In what world does that Tweet allow him to be booked as an impartial observer?  It doesn't.  In fact, that Tweet should have meant that he wasn't booked in this election cycle unless he was balanced with a Romney supporter.

But the easiest way to be booked on The NewsHour these days is to savage Romney.  Tuesday, The NewsHour decided they wanted to pretend to explore Barack's foreign policy record.  They booked former diplomat Nicholas Burns and Barack supporter Richard Haass.  If you're surprised that the four years as president resulted in no mis-steps or mistakes on the part of Barack, you weren't paying attention.  Not only is Haas a cheerleader for Barack, so is Burns.

Although actually, Burns is more famous recently for making the media circuit as he went around trashing Mitt Romney -- such as on MSNBC's Andrea Mitchell Reports on September 12th -- for Romney's remarks about the attack on the Libyan consulate (Romney felt the administration's first response was to apologize -- Romeny was wrong, their first response was to lie).

Time and again, what happens is you trash Mitt Romney, you get booked on PBS or NPR or both.  That's the pattern this election cycle.   And you see a lot of Republicans who are the equivalent of Alan Colmes, present because they'll play along with the media narrative.  (The better to enrich their own pockets, you understand.)

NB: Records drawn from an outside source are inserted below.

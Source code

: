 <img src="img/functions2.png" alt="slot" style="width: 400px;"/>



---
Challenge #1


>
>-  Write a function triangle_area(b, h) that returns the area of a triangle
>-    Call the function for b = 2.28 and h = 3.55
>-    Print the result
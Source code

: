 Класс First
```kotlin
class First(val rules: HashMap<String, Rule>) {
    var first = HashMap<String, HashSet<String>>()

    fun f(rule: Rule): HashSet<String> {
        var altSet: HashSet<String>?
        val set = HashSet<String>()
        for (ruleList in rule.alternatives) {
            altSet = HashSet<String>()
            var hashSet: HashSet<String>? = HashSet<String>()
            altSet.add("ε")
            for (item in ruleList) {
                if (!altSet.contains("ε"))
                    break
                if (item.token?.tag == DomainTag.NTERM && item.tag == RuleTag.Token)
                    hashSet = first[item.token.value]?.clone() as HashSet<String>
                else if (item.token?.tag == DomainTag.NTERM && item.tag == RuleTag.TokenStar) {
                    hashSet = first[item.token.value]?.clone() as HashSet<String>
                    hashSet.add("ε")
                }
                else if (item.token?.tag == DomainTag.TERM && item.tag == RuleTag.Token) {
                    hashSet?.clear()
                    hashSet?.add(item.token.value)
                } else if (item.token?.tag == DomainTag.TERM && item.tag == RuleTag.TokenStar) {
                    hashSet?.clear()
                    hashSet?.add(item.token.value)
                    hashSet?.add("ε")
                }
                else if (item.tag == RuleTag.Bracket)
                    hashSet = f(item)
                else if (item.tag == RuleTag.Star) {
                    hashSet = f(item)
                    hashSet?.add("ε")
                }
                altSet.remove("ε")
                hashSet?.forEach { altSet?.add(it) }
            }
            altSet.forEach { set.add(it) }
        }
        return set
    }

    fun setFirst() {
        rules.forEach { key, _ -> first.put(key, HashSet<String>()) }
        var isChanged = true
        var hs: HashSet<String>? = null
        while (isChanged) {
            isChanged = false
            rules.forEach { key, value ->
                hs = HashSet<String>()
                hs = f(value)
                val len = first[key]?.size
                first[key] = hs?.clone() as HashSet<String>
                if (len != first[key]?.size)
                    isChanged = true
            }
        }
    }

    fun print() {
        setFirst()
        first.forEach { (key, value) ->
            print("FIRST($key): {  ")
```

Equally curious is who you don't see.  Gwen Ifill doesn't know a damn thing about foreign policy so asking her to moderate the segment was laughable.  Equally laughable was not going with a NewsHour foreign policy guest for the segment.

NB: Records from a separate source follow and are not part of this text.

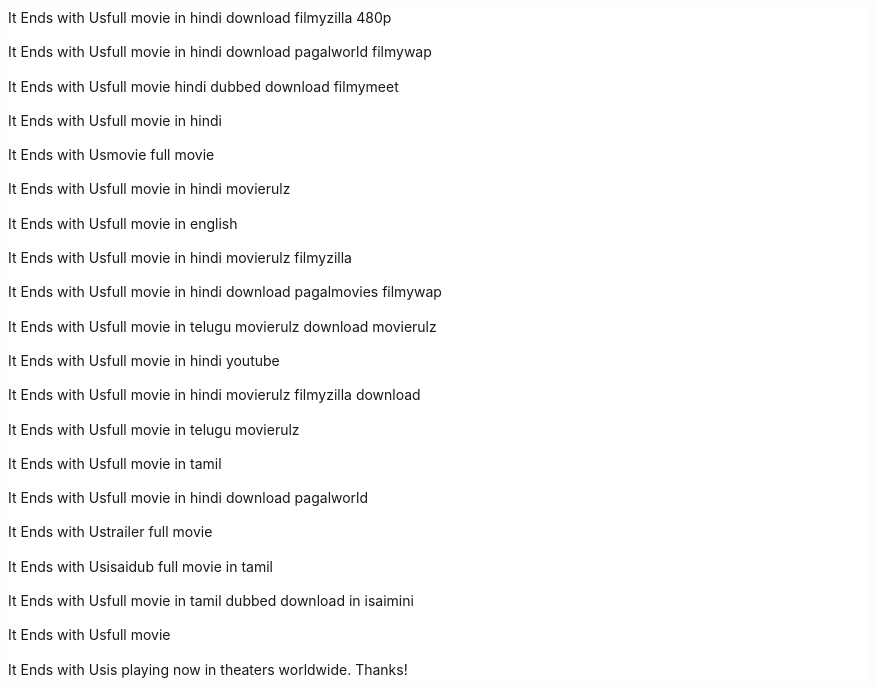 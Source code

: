 It Ends with Usfull movie in hindi download filmyzilla 480p

It Ends with Usfull movie in hindi download pagalworld filmywap

It Ends with Usfull movie hindi dubbed download filmymeet

It Ends with Usfull movie in hindi

It Ends with Usmovie full movie

It Ends with Usfull movie in hindi movierulz

It Ends with Usfull movie in english

It Ends with Usfull movie in hindi movierulz filmyzilla

It Ends with Usfull movie in hindi download pagalmovies filmywap

It Ends with Usfull movie in telugu movierulz download movierulz

It Ends with Usfull movie in hindi youtube

It Ends with Usfull movie in hindi movierulz filmyzilla download

It Ends with Usfull movie in telugu movierulz

It Ends with Usfull movie in tamil

It Ends with Usfull movie in hindi download pagalworld

It Ends with Ustrailer full movie

It Ends with Usisaidub full movie in tamil

It Ends with Usfull movie in tamil dubbed download in isaimini

It Ends with Usfull movie

It Ends with Usis playing now in theaters worldwide. Thanks!
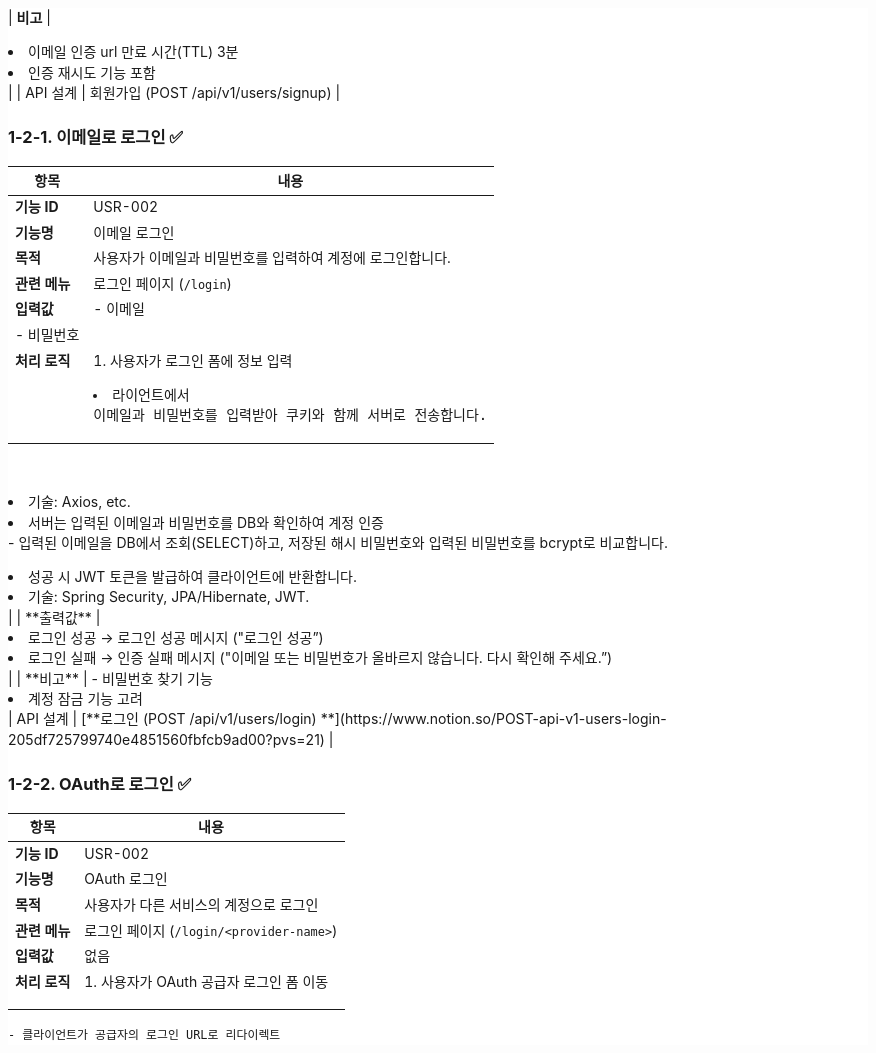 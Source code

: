 | **비고**       | <li>이메일 인증 url 만료 시간(TTL) 3분</li><li>인증 재시도 기능 포함</li>                                                                                                                                                                                                                                                                                                                                                                                                                                                |
| API 설계       | 회원가입 (POST /api/v1/users/signup)                                                                                                                                                                                                                                                                                                                                                                                                                                                                      |

### 1-2-1. 이메일로 로그인 ✅

| 항목        | 내용                                                                                     |
|-----------|----------------------------------------------------------------------------------------|
| **기능 ID** | USR-002                                                                                |
| **기능명**   | 이메일 로그인                                                                                |
| **목적**    | 사용자가 이메일과 비밀번호를 입력하여 계정에 로그인합니다.                                                       |
| **관련 메뉴** | 로그인 페이지 (`/login`)                                                                     |
| **입력값**   | - 이메일                                                                                  
 - 비밀번호    |
| **처리 로직** | 1. 사용자가 로그인 폼에 정보 입력<br/><pre><block><li>라이언트에서 이메일과 비밀번호를 입력받아 쿠키와 함께 서버로 전송합니다.</li> 

<br/><li>기술: Axios, etc.</block></pre><li>서버는 입력된 이메일과 비밀번호를 DB와 확인하여 계정 인증</li>    - 입력된 이메일을 DB에서 조회(SELECT)하고, 저장된 해시
비밀번호와 입력된 비밀번호를 bcrypt로 비교합니다.</li>
<li>성공 시 JWT 토큰을 발급하여 클라이언트에 반환합니다.</li>
    <li>기술: Spring Security, JPA/Hibernate, JWT. </li>
|
      | **출력값** | <li>로그인 성공 → 로그인 성공 메시지 ("로그인 성공”)</li>

<li>로그인 실패 → 인증 실패 메시지 ("이메일 또는 비밀번호가 올바르지 않습니다. 다시 확인해 주세요.”) </li>|
  | **비고** | - 비밀번호 찾기 기능
<li>계정 잠금 기능 고려</li>  | API 설계 | [**로그인 (POST /api/v1/users/login)
  **](https://www.notion.so/POST-api-v1-users-login-205df725799740e4851560fbfcb9ad00?pvs=21)  |

### 1-2-2. OAuth로 로그인 ✅

| 항목        | 내용                                    |
|-----------|---------------------------------------|
| **기능 ID** | USR-002                               |
| **기능명**   | OAuth 로그인                             |
| **목적**    | 사용자가 다른 서비스의 계정으로 로그인                 |
| **관련 메뉴** | 로그인 페이지 (`/login/<provider-name>`)    |
| **입력값**   | 없음                                    |
| **처리 로직** | 1. 사용자가 OAuth 공급자 로그인 폼 이동<pre><code> 

    - 클라이언트가 공급자의 로그인 URL로 리다이렉트

</code></pre>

In fact, we're thinking of one in particular: Michael R. Gordon of The New York Times.

Gordon's appeared multiple times on The NewsHour.  Strangely, he wasn't booked for the segment on foreign policy last week.

Why would that be?

If you're wondering, he's not suddenly press shy.  To the contrary, he has a new book to sell, one he co-wrote with Bernard E. Trainor, The Endgame: The Inside Story of the Struggle for Iraq, from George W. Bush to Barack Obama. The book came out Tuesday.

Generally, that means you can expect to see and hear Gordon all over PBS and NPR. Strangely, that has not been the case.  No NPR coverage last week of the book.  No come on The NewsHour for a discussion.  Frontline loved to have him on in the past but now now.  Charlie Rose?  He has appeared 12 times in the last ten years on Rose's PBS and Coca Cola program.  But he was no where to be found last week.

Did Gordon show up at the PBS office party loaded on booze with little Gordon hanging out of his fly?

No, he did something far worse than that.

He dared to criticize Barack -- the ultimate media faux pas.  From  John Barry's "'The Engame' Is A Well Researched, Highly Critical Look at U.S. Policy in Iraq" (Daily Beast):



Washington has little political and no military influence over these developments. As Michael Gordon and Bernard Trainor charge in their ambitious new history of the Iraq war, The Endgame, Obama's administration sacrificed political influence by failing in 2010 to insist that the results of Iraq’s first proper election be honored: "When the Obama administration acquiesced in the questionable judicial opinion that prevented Ayad Allawi's bloc, after it had won the most seats in 2010, from the first attempt at forming a new government, it undermined the prospects, however slim, for a compromise that might have led to a genuinely inclusive and cross-sectarian government."



And that, boys and girls, is how you get vanished by PBS and NPR.



These days when PBS wants to 'explore' Barack's foreign policy record, they really mean that they want people to praise Barack.  And they want your money too, this is PBS, they want your money in direct donations to PBS and via whatever extra tax dollars Congress can funnel their way.

Once upon a time, Saturday Night Live would be in real trouble for the way they played it in 2008 and the way they play it now.   But, as The NewsHour demonstrated all last week, tired humor programs are the least of democracy's problems these days.